Thanks for helping i renamed yourMatchCollectionVar to my Regex output, but getting an error. See the screenshot: “Cast is not a member of System.Text.RegularExpressions.Match”

we will cross check you are using the Matches Acitvity and output variable name is LegionellaValueMatches?

Yes, sir

ok got it:

I corrected the typo above:

Hi @uiStijn

Can you try this

String.Join(",",matchcol.Select(Function(x) String.Join(",",System.Text.RegularExpressions.Regex.Matches(x.Value,"\d+\.{0,1}\d+").Select(Function(y) y.Value)))).Split(",").Max().ToString

This would directly give the max value in string type(if you want in double remove the .ToString at the end)

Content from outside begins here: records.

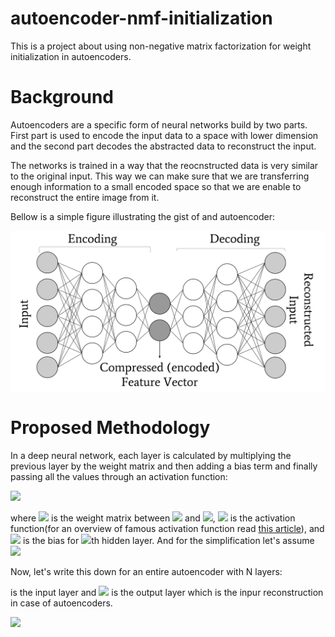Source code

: # autoencoder-nmf-initialization
This is a project about using non-negative matrix factorization for weight initialization in autoencoders. 


# Background
Autoencoders are a specific form of neural networks build by two parts. First part is used to encode the input data to a space with lower dimension and the second part decodes the abstracted data to reconstruct the input.

The networks is trained in a way that the reocnstructed data is very similar to the original input. This way we can make sure that we are transferring enough information to a small encoded space so that we are enable to reconstruct the entire image from it.

Bellow is a simple figure illustrating the gist of and autoencoder:

<a href="url"><img src="https://github.com/fariba-k/autoencoder-nmf-initialization/blob/main/images/AE.png" align="middle" alt="autoencoder architecture" width="600"></a>

# Proposed Methodology
In a deep neural network, each layer is calculated by multiplying the previous layer by the weight matrix and then adding a bias term and finally passing all the values through an activation function:

<img src="https://render.githubusercontent.com/render/math?math=h^{(i)} = \sigma( W^{(i)} * h^{(i-1)} %2B b^{(i)})">


where 
<img src="https://render.githubusercontent.com/render/math?math=W"> is the weight matrix between 
<img src="https://render.githubusercontent.com/render/math?math=h^{(i)}">
and 
<img src="https://render.githubusercontent.com/render/math?math=h^{(i-1)}">, 
<img src="https://render.githubusercontent.com/render/math?math=\sigma">
is the activation function(for an overview of famous activation function read [this article](https://missinglink.ai/guides/neural-network-concepts/7-types-neural-network-activation-functions-right/)), and 
<img src="https://render.githubusercontent.com/render/math?math=b^{(i)}"> 
is the bias for 
<img src="https://render.githubusercontent.com/render/math?math=i">th 
hidden layer. And for the simplification let's assume 
<img src="https://render.githubusercontent.com/render/math?math=h^{(0)}"> 

Now, let's write this down for an entire autoencoder with N layers:


is the input layer and 
<img src="https://render.githubusercontent.com/render/math?math=h^{(N)}"> 
is the output layer which is the inpur reconstruction in case of autoencoders.

<img src="https://render.githubusercontent.com/render/math?math=h^{(N)} = \sigma( W^{(i)} * \sigma( W^{(i-1)} * ...\sigma( W^{(1)} * h^{(0)} %2B b^{(1)})...} %2B b^{(i-1)}) %2B b^{(i)})">
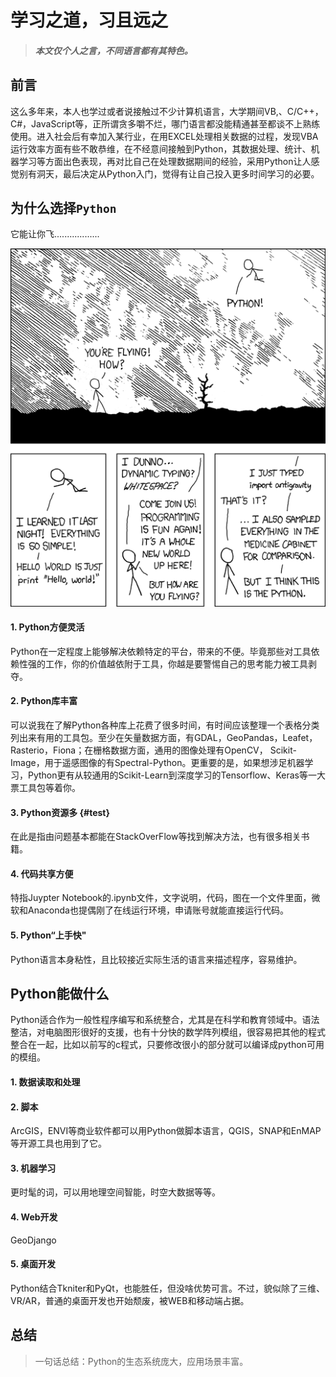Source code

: # 学习之道，习且远之

> ##### 本文仅个人之言，不同语言都有其特色。

## 前言

这么多年来，本人也学过或者说接触过不少计算机语言，大学期间VB,、C/C++，C\#，JavaScript等，正所谓贪多嚼不烂，哪门语言都没能精通甚至都谈不上熟练使用。进入社会后有幸加入某行业，在用EXCEL处理相关数据的过程，发现VBA运行效率方面有些不敢恭维，在不经意间接触到Python，其数据处理、统计、机器学习等方面出色表现，再对比自己在处理数据期间的经验，采用Python让人感觉别有洞天，最后决定从Python入门，觉得有让自己投入更多时间学习的必要。

## 为什么选择`Python`

它能让你飞..................

![](/images/IMG1.jpg)

#### 1. Python方便灵活

Python在一定程度上能够解决依赖特定的平台，带来的不便。毕竟那些对工具依赖性强的工作，你的价值越依附于工具，你越是要警惕自己的思考能力被工具剥夺。

#### 2. Python库丰富

可以说我在了解Python各种库上花费了很多时间，有时间应该整理一个表格分类列出来有用的工具包。至少在矢量数据方面，有GDAL，GeoPandas，Leafet，Rasterio，Fiona；在栅格数据方面，通用的图像处理有OpenCV， Scikit-Image，用于遥感图像的有Spectral-Python。更重要的是，如果想涉足机器学习，Python更有从较通用的Scikit-Learn到深度学习的Tensorflow、Keras等一大票工具包等着你。

#### 3. Python资源多 {#test}

在此是指由问题基本都能在StackOverFlow等找到解决方法，也有很多相关书籍。

#### 4. 代码共享方便

特指Juypter Notebook的.ipynb文件，文字说明，代码，图在一个文件里面，微软和Anaconda也提偶刚了在线运行环境，申请账号就能直接运行代码。

#### 5. Python“上手快"

Python语言本身粘性，且比较接近实际生活的语言来描述程序，容易维护。

## Python能做什么

 Python适合作为一般性程序编写和系统整合，尤其是在科学和教育领域中。语法整洁，对电脑图形很好的支援，也有十分快的数学阵列模组，很容易把其他的程式整合在一起，比如以前写的c程式，只要修改很小的部分就可以编译成python可用的模组。

#### 1. 数据读取和处理

#### 2. 脚本

ArcGIS，ENVI等商业软件都可以用Python做脚本语言，QGIS，SNAP和EnMAP等开源工具也用到了它。

#### 3. 机器学习

更时髦的词，可以用地理空间智能，时空大数据等等。

#### 4. Web开发

GeoDjango

#### 5. 桌面开发

Python结合Tkniter和PyQt，也能胜任，但没啥优势可言。不过，貌似除了三维、VR/AR，普通的桌面开发也开始颓废，被WEB和移动端占据。

## 总结

> 一句话总结：Python的生态系统庞大，应用场景丰富。



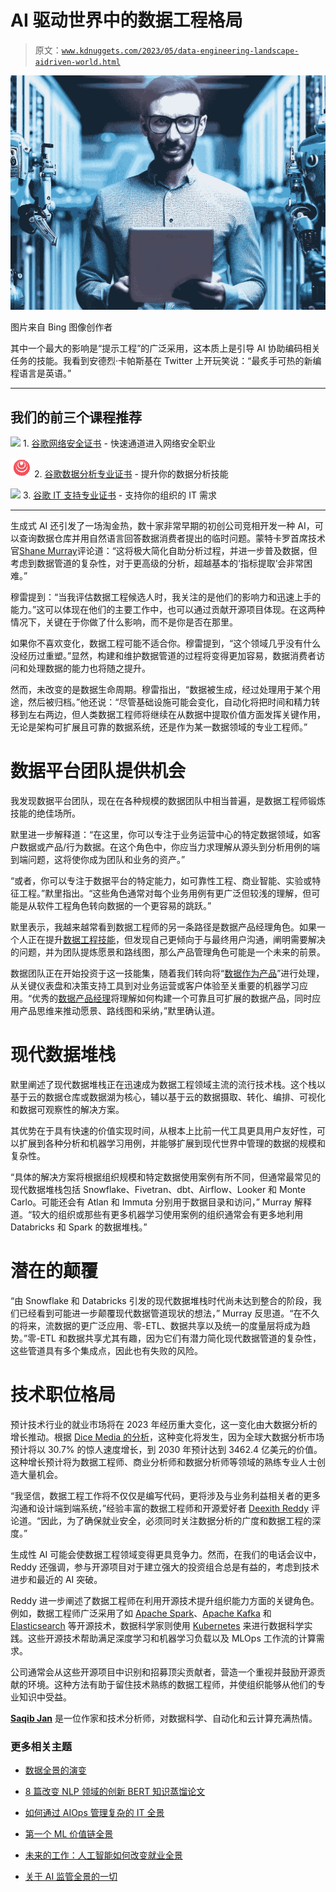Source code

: # AI 驱动世界中的数据工程格局

> 原文：[`www.kdnuggets.com/2023/05/data-engineering-landscape-aidriven-world.html`](https://www.kdnuggets.com/2023/05/data-engineering-landscape-aidriven-world.html)

![AI 驱动世界中的数据工程格局](img/06314b15cabcda76c7e65b0a69d8f62d.png)

图片来自 Bing 图像创作者

其中一个最大的影响是“提示工程”的广泛采用，这本质上是引导 AI 协助编码相关任务的技能。我看到安德烈·卡帕斯基在 Twitter 上开玩笑说：“最炙手可热的新编程语言是英语。”

* * *

## 我们的前三个课程推荐

![](img/0244c01ba9267c002ef39d4907e0b8fb.png) 1\. [谷歌网络安全证书](https://www.kdnuggets.com/google-cybersecurity) - 快速通道进入网络安全职业

![](img/e225c49c3c91745821c8c0368bf04711.png) 2\. [谷歌数据分析专业证书](https://www.kdnuggets.com/google-data-analytics) - 提升你的数据分析技能

![](img/0244c01ba9267c002ef39d4907e0b8fb.png) 3\. [谷歌 IT 支持专业证书](https://www.kdnuggets.com/google-itsupport) - 支持你的组织的 IT 需求

* * *

生成式 AI 还引发了一场淘金热，数十家非常早期的初创公司竞相开发一种 AI，可以查询数据仓库并用自然语言回答数据消费者提出的临时问题。蒙特卡罗首席技术官[Shane Murray](https://www.linkedin.com/in/shanemurray5/)评论道：“这将极大简化自助分析过程，并进一步普及数据，但考虑到数据管道的复杂性，对于更高级的分析，超越基本的‘指标提取’会非常困难。”

穆雷提到：“当我评估数据工程候选人时，我关注的是他们的影响力和迅速上手的能力。”这可以体现在他们的主要工作中，也可以通过贡献开源项目体现。在这两种情况下，关键在于你做了什么影响，而不是你是否在那里。

如果你不喜欢变化，数据工程可能不适合你。穆雷提到，“这个领域几乎没有什么没经历过重塑。”显然，构建和维护数据管道的过程将变得更加容易，数据消费者访问和处理数据的能力也将随之提升。

然而，未改变的是数据生命周期。穆雷指出，“数据被生成，经过处理用于某个用途，然后被归档。”他还说：“尽管基础设施可能会变化，自动化将把时间和精力转移到左右两边，但人类数据工程师将继续在从数据中提取价值方面发挥关键作用，无论是架构可扩展且可靠的数据系统，还是作为某一数据领域的专业工程师。”

# 数据平台团队提供机会

我发现数据平台团队，现在在各种规模的数据团队中相当普遍，是数据工程师锻炼技能的绝佳场所。

默里进一步解释道：“在这里，你可以专注于业务运营中心的特定数据领域，如客户数据或产品/行为数据。在这个角色中，你应当力求理解从源头到分析用例的端到端问题，这将使你成为团队和业务的资产。”

“或者，你可以专注于数据平台的特定能力，如可靠性工程、商业智能、实验或特征工程。”默里指出。“这些角色通常对每个业务用例有更广泛但较浅的理解，但可能是从软件工程角色转向数据的一个更容易的跳跃。”

默里表示，我越来越常看到数据工程师的另一条路径是数据产品经理角色。如果一个人正在提升[数据工程技能](https://kanger.dev/article/data-engineer-skills)，但发现自己更倾向于与最终用户沟通，阐明需要解决的问题，并为团队提炼愿景和路线图，那么产品管理角色可能是一个未来的前景。

数据团队正在开始投资于这一技能集，随着我们转向将“[数据作为产品](https://www.linkedin.com/posts/shanemurray5_dataengineering-dataquality-datareliability-activity-7038881528260493313---F5/)”进行处理，从关键仪表盘和决策支持工具到对业务运营或客户体验至关重要的机器学习应用。“优秀的[数据产品经理](https://www.montecarlodata.com/blog-what-good-data-product-managers-do-and-why-you-probably-need-one/)将理解如何构建一个可靠且可扩展的数据产品，同时应用产品思维来推动愿景、路线图和采纳，”默里确认道。

# 现代数据堆栈

默里阐述了现代数据堆栈正在迅速成为数据工程领域主流的流行技术栈。这个栈以基于云的数据仓库或数据湖为核心，辅以基于云的数据摄取、转化、编排、可视化和数据可观察性的解决方案。

其优势在于具有快速的价值实现时间，从根本上比前一代工具更具用户友好性，可以扩展到各种分析和机器学习用例，并能够扩展到现代世界中管理的数据的规模和复杂性。

“具体的解决方案将根据组织规模和特定数据使用案例有所不同，但通常最常见的现代数据堆栈包括 Snowflake、Fivetran、dbt、Airflow、Looker 和 Monte Carlo。可能还会有 Atlan 和 Immuta 分别用于数据目录和访问，” Murray 解释道。“较大的组织或那些有更多机器学习使用案例的组织通常会有更多地利用 Databricks 和 Spark 的数据堆栈。”

# 潜在的颠覆

“由 Snowflake 和 Databricks 引发的现代数据堆栈时代尚未达到整合的阶段，我们已经看到可能进一步颠覆现代数据管道现状的想法，” Murray 反思道。“在不久的将来，流数据的更广泛应用、零-ETL、数据共享以及统一的度量层将成为趋势。”零-ETL 和数据共享尤其有趣，因为它们有潜力简化现代数据管道的复杂性，这些管道具有多个集成点，因此也有失败的风险。

# 技术职位格局

预计技术行业的就业市场将在 2023 年经历重大变化，这一变化由大数据分析的增长推动。根据 [Dice Media 的分析](https://www.dice.com/career-advice/techs-winning-and-losing-jobs-in-2023)，这种变化将发生，因为全球大数据分析市场预计将以 30.7% 的惊人速度增长，到 2030 年预计达到 3462.4 亿美元的价值。这种增长预计将为数据工程师、商业分析师和数据分析师等领域的熟练专业人士创造大量机会。

“我坚信，数据工程工作将不仅仅是编写代码，更将涉及与业务利益相关者的更多沟通和设计端到端系统，”经验丰富的数据工程师和开源爱好者 [Deexith Reddy](https://www.linkedin.com/in/deexith-reddy-945a55aa) 评论道。“因此，为了确保就业安全，必须同时关注数据分析的广度和数据工程的深度。”

生成性 AI 可能会使数据工程领域变得更具竞争力。然而，在我们的电话会议中，Reddy 还强调，参与开源项目对于建立强大的投资组合总是有益的，考虑到技术进步和最近的 AI 突破。

Reddy 进一步阐述了数据工程师在利用开源技术提升组织能力方面的关键角色。例如，数据工程师广泛采用了如 [Apache Spark](https://spark.apache.org/)、[Apache Kafka](https://kafka.apache.org/) 和 [Elasticsearch](https://www.elastic.co/elasticsearch/) 等开源技术，数据科学家则使用 [Kubernetes](https://kanger.dev/tutorial/introduction-kubernetes-basics) 来进行数据科学实践。这些开源技术帮助满足深度学习和机器学习负载以及 MLOps 工作流的计算需求。

公司通常会从这些开源项目中识别和招募顶尖贡献者，营造一个重视并鼓励开源贡献的环境。这种方法有助于留住技术熟练的数据工程师，并使组织能够从他们的专业知识中受益。

**[Saqib Jan](https://www.linkedin.com/in/s-jan/)** 是一位作家和技术分析师，对数据科学、自动化和云计算充满热情。

### 更多相关主题

+   [数据全景的演变](https://www.kdnuggets.com/2023/06/evolution-data-landscape.html)

+   [8 篇改变 NLP 领域的创新 BERT 知识蒸馏论文](https://www.kdnuggets.com/2022/09/eight-innovative-bert-knowledge-distillation-papers-changed-nlp-landscape.html)

+   [如何通过 AIOps 管理复杂的 IT 全景](https://www.kdnuggets.com/2022/05/manage-complex-landscape-aiops.html)

+   [第一个 ML 价值链全景](https://www.kdnuggets.com/2022/10/first-ml-value-chain-landscape-sequence.html)

+   [未来的工作：人工智能如何改变就业全景](https://www.kdnuggets.com/2023/04/future-work-ai-changing-job-landscape.html)

+   [关于 AI 监管全景的一切](https://www.kdnuggets.com/all-about-the-ai-regulatory-landscape)
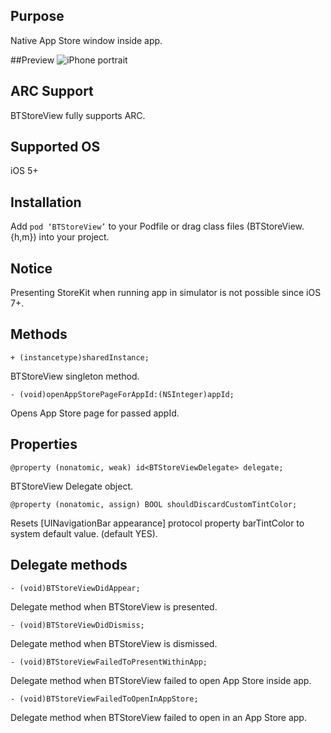 ## Purpose
Native App Store window inside app.


##Preview
![iPhone portrait](https://github.com/borut-t/BTStoreView/raw/master/Screenshots/preview.png)


## ARC Support
BTStoreView fully supports ARC.


## Supported OS
iOS 5+


## Installation
Add `pod ‘BTStoreView’` to your Podfile or drag class files (BTStoreView.{h,m}) into your project.


## Notice
Presenting StoreKit when running app in simulator is not possible since iOS 7+.


## Methods
	+ (instancetype)sharedInstance;

BTStoreView singleton method.

	- (void)openAppStorePageForAppId:(NSInteger)appId;

Opens App Store page for passed appId.


## Properties
	@property (nonatomic, weak) id<BTStoreViewDelegate> delegate;

BTStoreView Delegate object.

	@property (nonatomic, assign) BOOL shouldDiscardCustomTintColor;

Resets [UINavigationBar appearance] protocol property barTintColor to system default value. (default YES).


## Delegate methods
	- (void)BTStoreViewDidAppear;

Delegate method when BTStoreView is presented.

	- (void)BTStoreViewDidDismiss;

Delegate method when BTStoreView is dismissed.

	- (void)BTStoreViewFailedToPresentWithinApp;

Delegate method when BTStoreView failed to open App Store inside app.

	- (void)BTStoreViewFailedToOpenInAppStore;

Delegate method when BTStoreView failed to open in an App Store app.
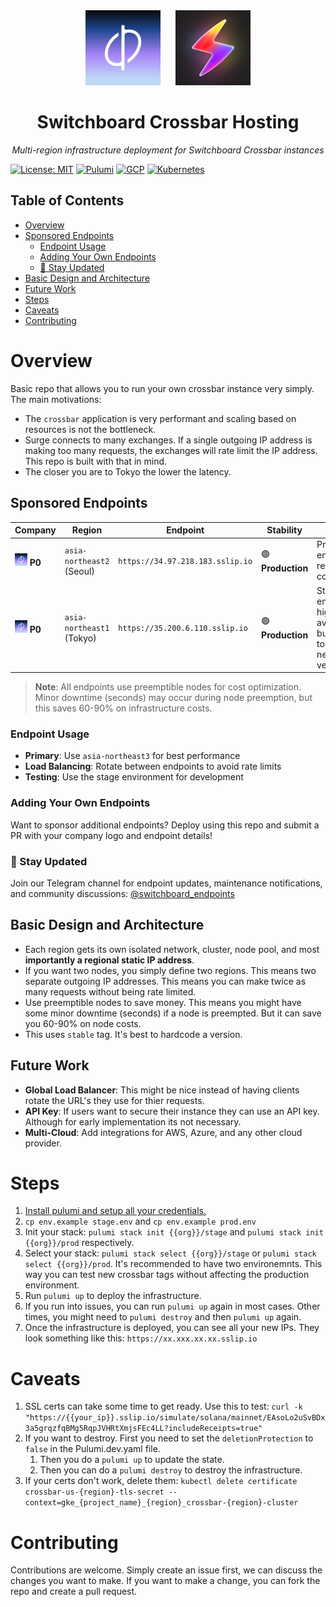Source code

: <div align="center">
  <img src="assets/images/p0-icon.jpg" alt="P0 Logo" width="120" style="margin-right: 20px;"/>
  <img src="assets/images/switchboard.jpg" alt="Switchboard Logo" width="120"/>
  <h1>Switchboard Crossbar Hosting</h1>
  <p><em>Multi-region infrastructure deployment for Switchboard Crossbar instances</em></p>
</div>

[![License: MIT](https://img.shields.io/badge/License-MIT-yellow.svg)](https://opensource.org/licenses/MIT)
[![Pulumi](https://img.shields.io/badge/Infrastructure-Pulumi-blue)](https://www.pulumi.com/)
[![GCP](https://img.shields.io/badge/Cloud-Google%20Cloud-orange)](https://cloud.google.com/)
[![Kubernetes](https://img.shields.io/badge/Orchestration-Kubernetes-blue)](https://kubernetes.io/)

## Table of Contents
- [Overview](#overview)
- [Sponsored Endpoints](#sponsored-endpoints)
  - [Endpoint Usage](#endpoint-usage)
  - [Adding Your Own Endpoints](#adding-your-own-endpoints)
  - [📢 Stay Updated](#-stay-updated)
- [Basic Design and Architecture](#basic-design-and-architecture)
- [Future Work](#future-work)
- [Steps](#steps)
- [Caveats](#caveats)
- [Contributing](#contributing)

# Overview

Basic repo that allows you to run your own crossbar instance very simply. The main motivations:

- The `crossbar` application is very performant and scaling based on resources is not the bottleneck.
- Surge connects to many exchanges. If a single outgoing IP address is making too many requests, the exchanges will rate limit the IP address. This repo is built with that in mind. 
- The closer you are to Tokyo the lower the latency.

## Sponsored Endpoints

| Company | Region | Endpoint | Stability | Notes |
|---------|--------|----------|-----------|-------|
| <img src="assets/images/p0-icon.jpg" alt="P0" width="20"/> **P0** | `asia-northeast2` (Seoul) | `https://34.97.218.183.sslip.io` | 🟢 **Production** | Primary endpoint, regional coverage |
| <img src="assets/images/p0-icon.jpg" alt="P0" width="20"/> **P0** | `asia-northeast1` (Tokyo) | `https://35.200.6.110.sslip.io` | 🟢 **Production** | Staging endpoint, high availability but used to test new versions |

> **Note**: All endpoints use preemptible nodes for cost optimization. Minor downtime (seconds) may occur during node preemption, but this saves 60-90% on infrastructure costs.

### Endpoint Usage
- **Primary**: Use `asia-northeast3` for best performance
- **Load Balancing**: Rotate between endpoints to avoid rate limits
- **Testing**: Use the stage environment for development

### Adding Your Own Endpoints

Want to sponsor additional endpoints? Deploy using this repo and submit a PR with your company logo and endpoint details!

### 📢 Stay Updated

Join our Telegram channel for endpoint updates, maintenance notifications, and community discussions: [@switchboard_endpoints](https://t.me/+ktZWZinw7xZlNmVh)

## Basic Design and Architecture

- Each region gets its own isolated network, cluster, node pool, and most **importantly a regional static IP address**.
- If you want two nodes, you simply define two regions. This means two separate outgoing IP addresses. This means you can make twice as many requests without being rate limited.
- Use preemptible nodes to save money. This means you might have some minor downtime (seconds) if a node is preempted. But it can save you 60-90% on node costs.
- This uses `stable` tag. It's best to hardcode a version.

## Future Work

- **Global Load Balancer**:  This might be nice instead of having clients rotate the URL's they use for thier requests.
- **API Key**: If users want to secure their instance they can use an API key. Although for early implementation its not necessary.
- **Multi-Cloud**: Add integrations for AWS, Azure, and any other cloud provider.


# Steps


1. [Install pulumi and setup all your credentials.](https://www.pulumi.com/docs/iac/get-started/gcp/begin/)
2. `cp env.example stage.env` and `cp env.example prod.env`
3. Init your stack: `pulumi stack init {{org}}/stage` and `pulumi stack init {{org}}/prod` respectively.
4. Select your stack: `pulumi stack select {{org}}/stage` or `pulumi stack select {{org}}/prod`. It's recommended to have two environemnts. This way you can test new crossbar tags without affecting the production environment.
5. Run `pulumi up` to deploy the infrastructure.
6. If you run into issues, you can run `pulumi up` again in most cases. Other times, you might need to `pulumi destroy` and then `pulumi up` again.
7. Once the infrastructure is deployed, you can see all your new IPs. They look something like this: `https://xx.xxx.xx.xx.sslip.io`


# Caveats

1. SSL certs can take some time to get ready. Use this to test: `curl -k "https://{{your_ip}}.sslip.io/simulate/solana/mainnet/EAsoLo2uSvBDx3a5grqzfqBMg5RqpJVHRtXmjsFEc4LL?includeReceipts=true"`
2. If you want to destroy. First you need to set the `deletionProtection` to `false` in the Pulumi.dev.yaml file.
    1. Then you do a `pulumi up` to update the state.
    2. Then you can do a `pulumi destroy` to destroy the infrastructure.
3. If your certs don't work, delete them: `kubectl delete certificate crossbar-us-{region}-tls-secret --context=gke_{project_name}_{region}_crossbar-{region}-cluster`

# Contributing

Contributions are welcome. Simply create an issue first, we can discuss the changes you want to make. If you want to make a change, you can fork the repo and create a pull request.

matchcol is the matches collection you already have

cheers

Hey Peter, We 've got an error!

as mentioned it was set to string

OR

Select i = CDbl(n.Value)).Max().toString

Hello @uiStijn
I would recommend you to stick with your pattern (?<=W57209.)[\d\W]+ as the other pattern are including ISO numbers as well (11731 etc.), which might return unexpected results:

image

You can do below
log message =
(from val in String.Join(" ",(from m in Regex.Matches(str_PDF_Data,"(?<=W57209.)[\d\W]+").Cast(of Match) select x = Regex.Replace(m.Value.Replace(">15000","15001"),"[^0-9. ]","")).ToList).Replace(" "," ").Split(" "c).ToList select x = CDbl(val)).Max

You can replace 15001 with anything that you want.

@uiStijn

did you happen to try this?

cheers

Hey Anil,

Thank you.
Yes i did, it gave 8600 as output, correct should be 15000.

@uiStijn

Sorry a small correction


System.Text.RegularExpressions.Regex.Matches(String.join(",",matchcol.Select(function(x) x.Value)),"\d+\.{0,1}\d+").Select(function(y) Cdbl(y.Value)).ToArray.Max()

This will give the max value(output is of type doubel use .ToString to convert)

cheers

This topic was automatically closed 3 days after the last reply. New replies are no longer allowed.